----- Material to process

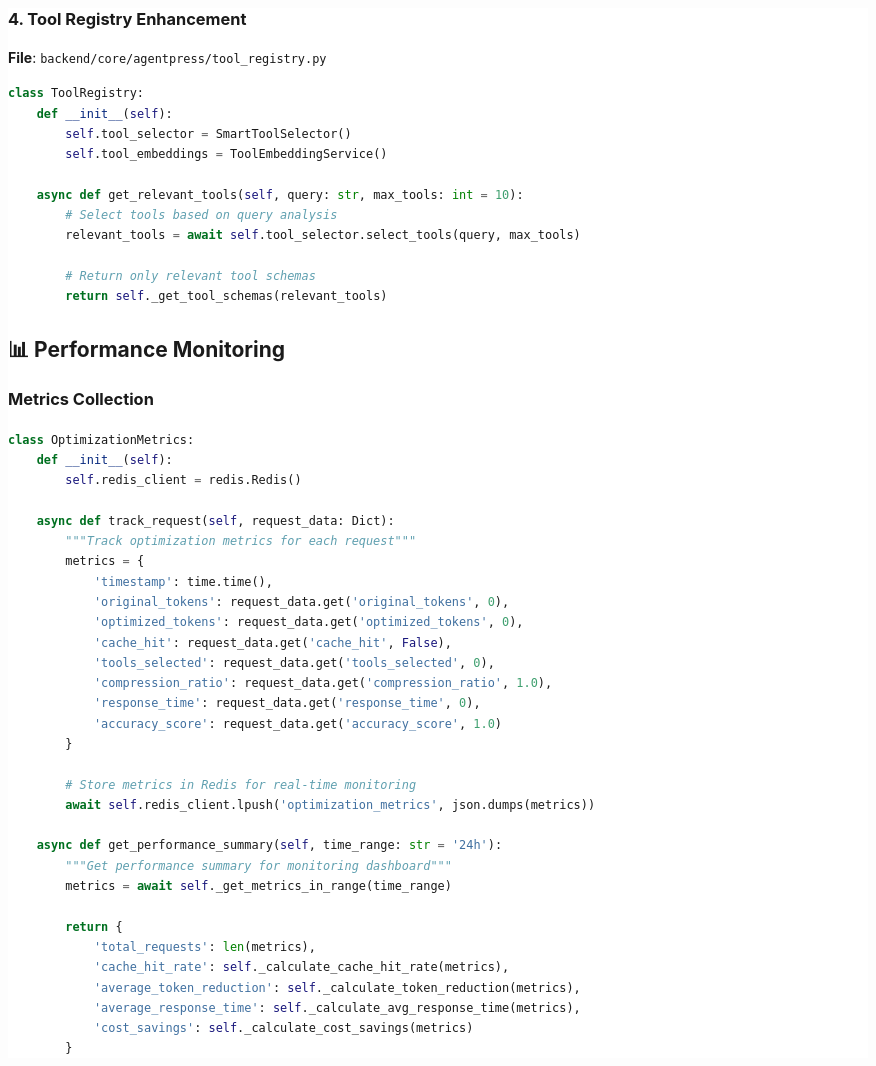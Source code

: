 ### 4. Tool Registry Enhancement
**File**: `backend/core/agentpress/tool_registry.py`

```python
class ToolRegistry:
    def __init__(self):
        self.tool_selector = SmartToolSelector()
        self.tool_embeddings = ToolEmbeddingService()
        
    async def get_relevant_tools(self, query: str, max_tools: int = 10):
        # Select tools based on query analysis
        relevant_tools = await self.tool_selector.select_tools(query, max_tools)
        
        # Return only relevant tool schemas
        return self._get_tool_schemas(relevant_tools)
```

## 📊 Performance Monitoring

### Metrics Collection
```python
class OptimizationMetrics:
    def __init__(self):
        self.redis_client = redis.Redis()
        
    async def track_request(self, request_data: Dict):
        """Track optimization metrics for each request"""
        metrics = {
            'timestamp': time.time(),
            'original_tokens': request_data.get('original_tokens', 0),
            'optimized_tokens': request_data.get('optimized_tokens', 0),
            'cache_hit': request_data.get('cache_hit', False),
            'tools_selected': request_data.get('tools_selected', 0),
            'compression_ratio': request_data.get('compression_ratio', 1.0),
            'response_time': request_data.get('response_time', 0),
            'accuracy_score': request_data.get('accuracy_score', 1.0)
        }
        
        # Store metrics in Redis for real-time monitoring
        await self.redis_client.lpush('optimization_metrics', json.dumps(metrics))
        
    async def get_performance_summary(self, time_range: str = '24h'):
        """Get performance summary for monitoring dashboard"""
        metrics = await self._get_metrics_in_range(time_range)
        
        return {
            'total_requests': len(metrics),
            'cache_hit_rate': self._calculate_cache_hit_rate(metrics),
            'average_token_reduction': self._calculate_token_reduction(metrics),
            'average_response_time': self._calculate_avg_response_time(metrics),
            'cost_savings': self._calculate_cost_savings(metrics)
        }
```
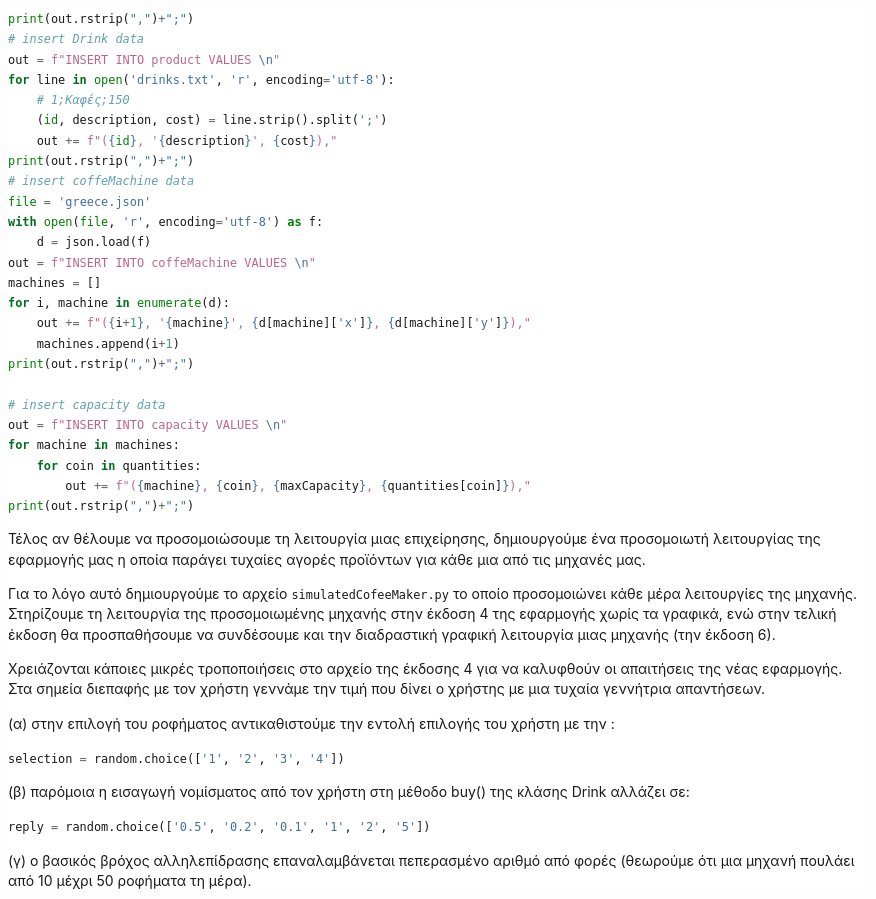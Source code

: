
 ```python
print(out.rstrip(",")+";")
# insert Drink data
out = f"INSERT INTO product VALUES \n"
for line in open('drinks.txt', 'r', encoding='utf-8'):
    # 1;Καφές;150 
    (id, description, cost) = line.strip().split(';')
    out += f"({id}, '{description}', {cost}),"
print(out.rstrip(",")+";")
# insert coffeMachine data
file = 'greece.json'
with open(file, 'r', encoding='utf-8') as f:
    d = json.load(f)
out = f"INSERT INTO coffeMachine VALUES \n"
machines = []
for i, machine in enumerate(d):
    out += f"({i+1}, '{machine}', {d[machine]['x']}, {d[machine]['y']}),"
    machines.append(i+1)
print(out.rstrip(",")+";")

# insert capacity data
out = f"INSERT INTO capacity VALUES \n"
for machine in machines:
    for coin in quantities:
        out += f"({machine}, {coin}, {maxCapacity}, {quantities[coin]}),"
print(out.rstrip(",")+";")


```

Τέλος αν θέλουμε να προσομοιώσουμε τη λειτουργία μιας επιχείρησης, δημιουργούμε ένα προσομοιωτή λειτουργίας της εφαρμογής μας η οποία παράγει τυχαίες αγορές προϊόντων για κάθε μια από τις μηχανές μας.

Για το λόγο αυτό δημιουργούμε το αρχείο `simulatedCofeeMaker.py` το οποίο προσομοιώνει κάθε μέρα λειτουργίες της μηχανής. Στηρίζουμε τη λειτουργία της προσομοιωμένης μηχανής στην έκδοση 4 της εφαρμογής χωρίς τα γραφικά, ενώ στην τελική έκδοση θα προσπαθήσουμε να συνδέσουμε και την διαδραστική γραφική λειτουργία μιας μηχανής (την έκδοση 6).

Χρειάζονται κάποιες μικρές τροποποιήσεις στο αρχείο της έκδοσης 4 για να καλυφθούν οι απαιτήσεις της νέας εφαρμογής. Στα σημεία διεπαφής με τον χρήστη γεννάμε την τιμή που δίνει ο χρήστης με μια τυχαία γεννήτρια απαντήσεων.

(α) στην επιλογή του ροφήματος αντικαθιστούμε την εντολή επιλογής του χρήστη με την :

```python
selection = random.choice(['1', '2', '3', '4'])
```
(β) παρόμοια η εισαγωγή νομίσματος από τον χρήστη στη μέθοδο buy() της κλάσης Drink αλλάζει σε:

```python
reply = random.choice(['0.5', '0.2', '0.1', '1', '2', '5'])
```
(γ) ο βασικός βρόχος αλληλεπίδρασης επαναλαμβάνεται πεπερασμένο αριθμό από φορές (θεωρούμε ότι μια μηχανή πουλάει από 10 μέχρι 50 ροφήματα τη μέρα).
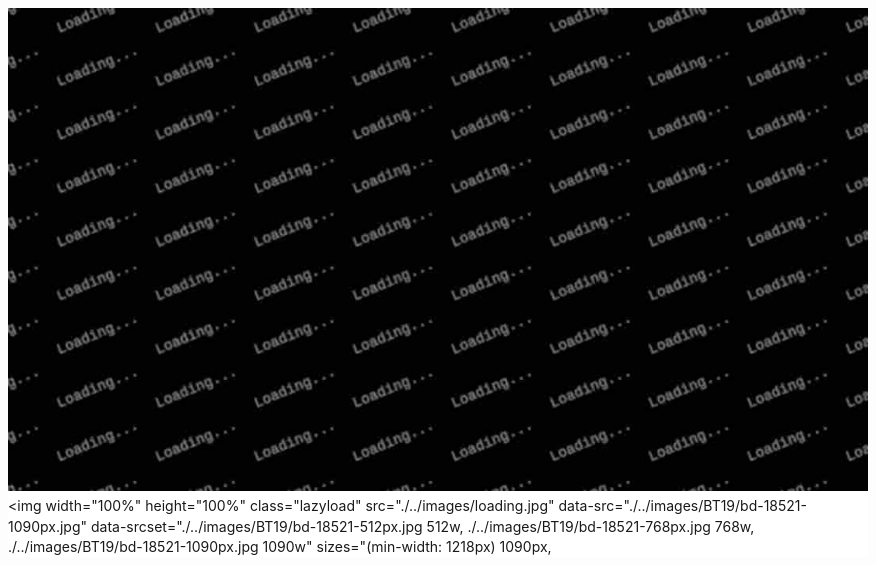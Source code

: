  <img width="100%" height="100%" class="lazyload" src="./../images/loading.jpg"
  data-src="./../images/BT19/tv-18521-1090px.jpg"
  data-srcset="./../images/BT19/tv-18521-512px.jpg 512w,
  ./../images/BT19/tv-18521-768px.jpg 768w,
  ./../images/BT19/tv-18521-1090px.jpg 1090w"
  sizes="(min-width: 1218px) 1090px,
  (min-width: 768px) 87vw,
  89vw" />
 <img width="100%" height="100%" class="lazyload" src="./../images/loading.jpg"
  data-src="./../images/BT19/bd-18521-1090px.jpg"
  data-srcset="./../images/BT19/bd-18521-512px.jpg 512w,
  ./../images/BT19/bd-18521-768px.jpg 768w,
  ./../images/BT19/bd-18521-1090px.jpg 1090w"
  sizes="(min-width: 1218px) 1090px,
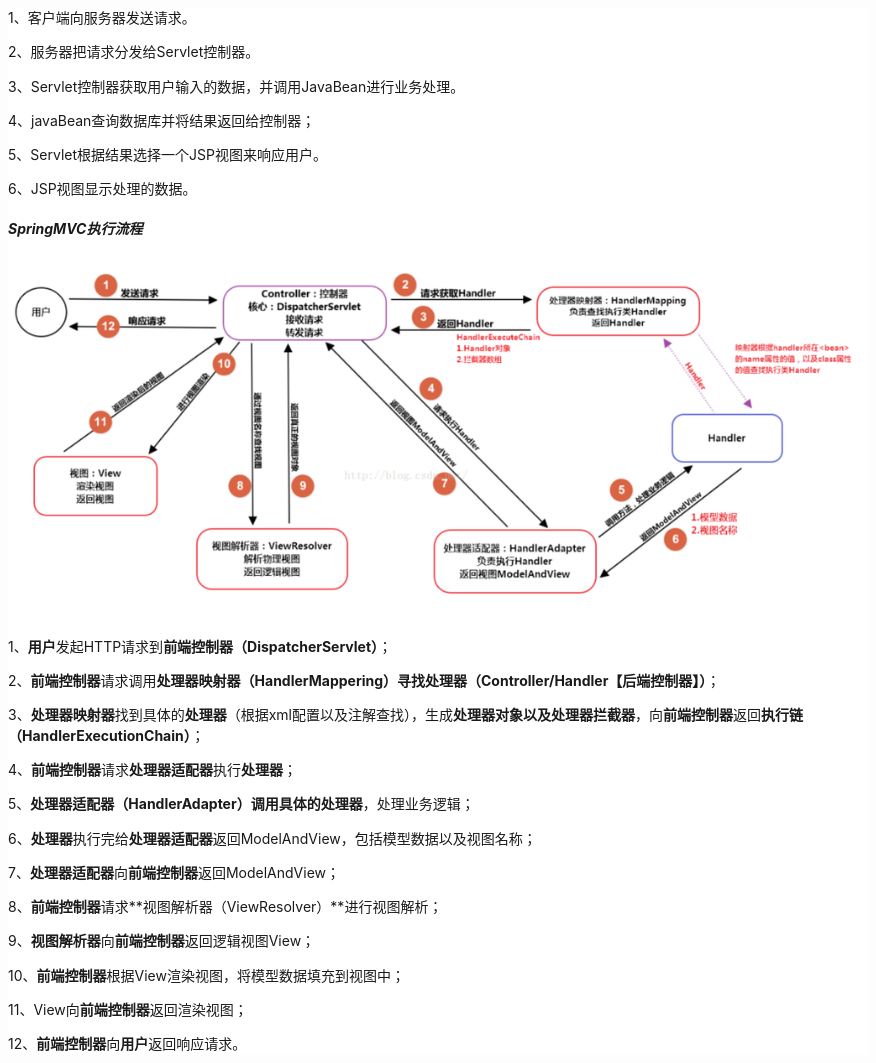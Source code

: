 1、客户端向服务器发送请求。

2、服务器把请求分发给Servlet控制器。

3、Servlet控制器获取用户输入的数据，并调用JavaBean进行业务处理。

4、javaBean查询数据库并将结果返回给控制器；

5、Servlet根据结果选择一个JSP视图来响应用户。

6、JSP视图显示处理的数据。



##### SpringMVC执行流程

![1657120897212](assets/1657120897212.png)

1、**用户**发起HTTP请求到**前端控制器（DispatcherServlet）**；

2、**前端控制器**请求调用**处理器映射器（HandlerMappering）**寻找**处理器（Controller/Handler【后端控制器】）**；

3、**处理器映射器**找到具体的**处理器**（根据xml配置以及注解查找），生成**处理器对象以及处理器拦截器**，向**前端控制器**返回**执行链（HandlerExecutionChain）**；

4、**前端控制器**请求**处理器适配器**执行**处理器**；

5、**处理器适配器（HandlerAdapter）**调用具体的**处理器**，处理业务逻辑；

6、**处理器**执行完给**处理器适配器**返回ModelAndView，包括模型数据以及视图名称；

7、**处理器适配器**向**前端控制器**返回ModelAndView；

8、**前端控制器**请求**视图解析器（ViewResolver）**进行视图解析；

9、**视图解析器**向**前端控制器**返回逻辑视图View；

10、**前端控制器**根据View渲染视图，将模型数据填充到视图中；

11、View向**前端控制器**返回渲染视图；

12、**前端控制器**向**用户**返回响应请求。
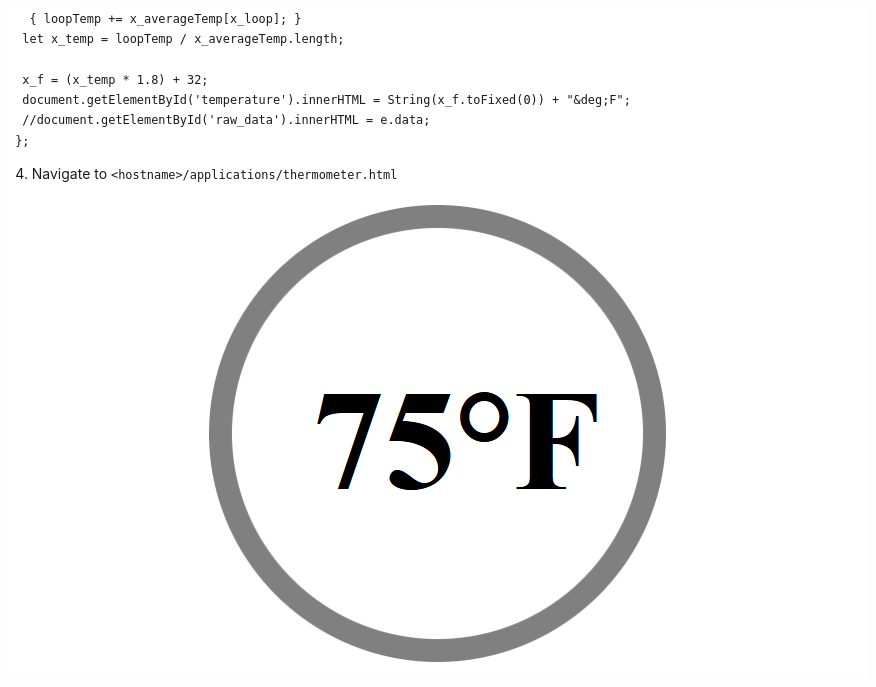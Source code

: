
   ```
     { loopTemp += x_averageTemp[x_loop]; }
    let x_temp = loopTemp / x_averageTemp.length;

    x_f = (x_temp * 1.8) + 32;
    document.getElementById('temperature').innerHTML = String(x_f.toFixed(0)) + "&deg;F";
    //document.getElementById('raw_data').innerHTML = e.data;
   };
  ```
  
4. Navigate to `<hostname>/applications/thermometer.html`

<p align="center">
    <img src="i2c_device_files/MPU6050/thermometer.png" alt="Thermometer">
</p>

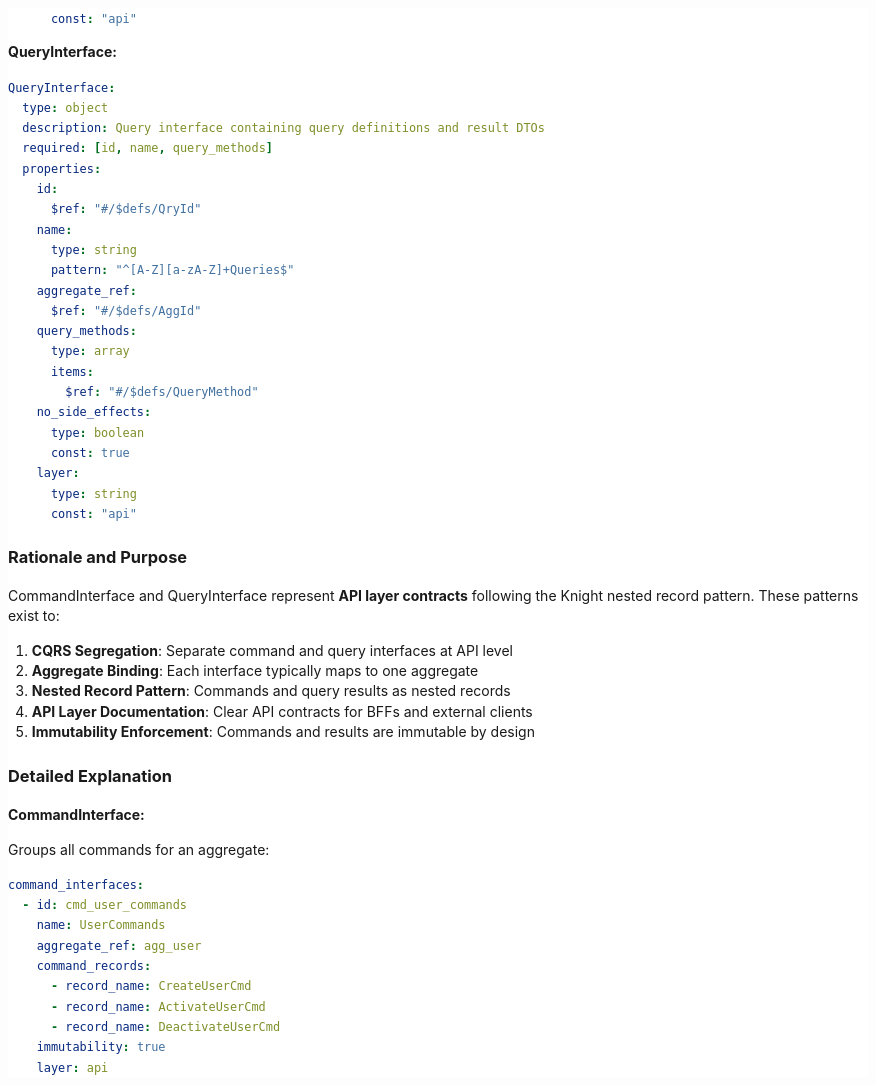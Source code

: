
```yaml
      const: "api"
```

**QueryInterface:**
```yaml
QueryInterface:
  type: object
  description: Query interface containing query definitions and result DTOs
  required: [id, name, query_methods]
  properties:
    id:
      $ref: "#/$defs/QryId"
    name:
      type: string
      pattern: "^[A-Z][a-zA-Z]+Queries$"
    aggregate_ref:
      $ref: "#/$defs/AggId"
    query_methods:
      type: array
      items:
        $ref: "#/$defs/QueryMethod"
    no_side_effects:
      type: boolean
      const: true
    layer:
      type: string
      const: "api"
```

### Rationale and Purpose

CommandInterface and QueryInterface represent **API layer contracts** following the Knight nested record pattern. These patterns exist to:

1. **CQRS Segregation**: Separate command and query interfaces at API level
2. **Aggregate Binding**: Each interface typically maps to one aggregate
3. **Nested Record Pattern**: Commands and query results as nested records
4. **API Layer Documentation**: Clear API contracts for BFFs and external clients
5. **Immutability Enforcement**: Commands and results are immutable by design

### Detailed Explanation

**CommandInterface:**

Groups all commands for an aggregate:

```yaml
command_interfaces:
  - id: cmd_user_commands
    name: UserCommands
    aggregate_ref: agg_user
    command_records:
      - record_name: CreateUserCmd
      - record_name: ActivateUserCmd
      - record_name: DeactivateUserCmd
    immutability: true
    layer: api
```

----------

## Required action
Note every line of the entries in which "description" appears, and copy it down.

## Answer to this task
    (id, description, cost) = line.strip().split(';')
    out += f"({id}, '{description}', {cost}),"
  description: Query interface containing query definitions and result DTOs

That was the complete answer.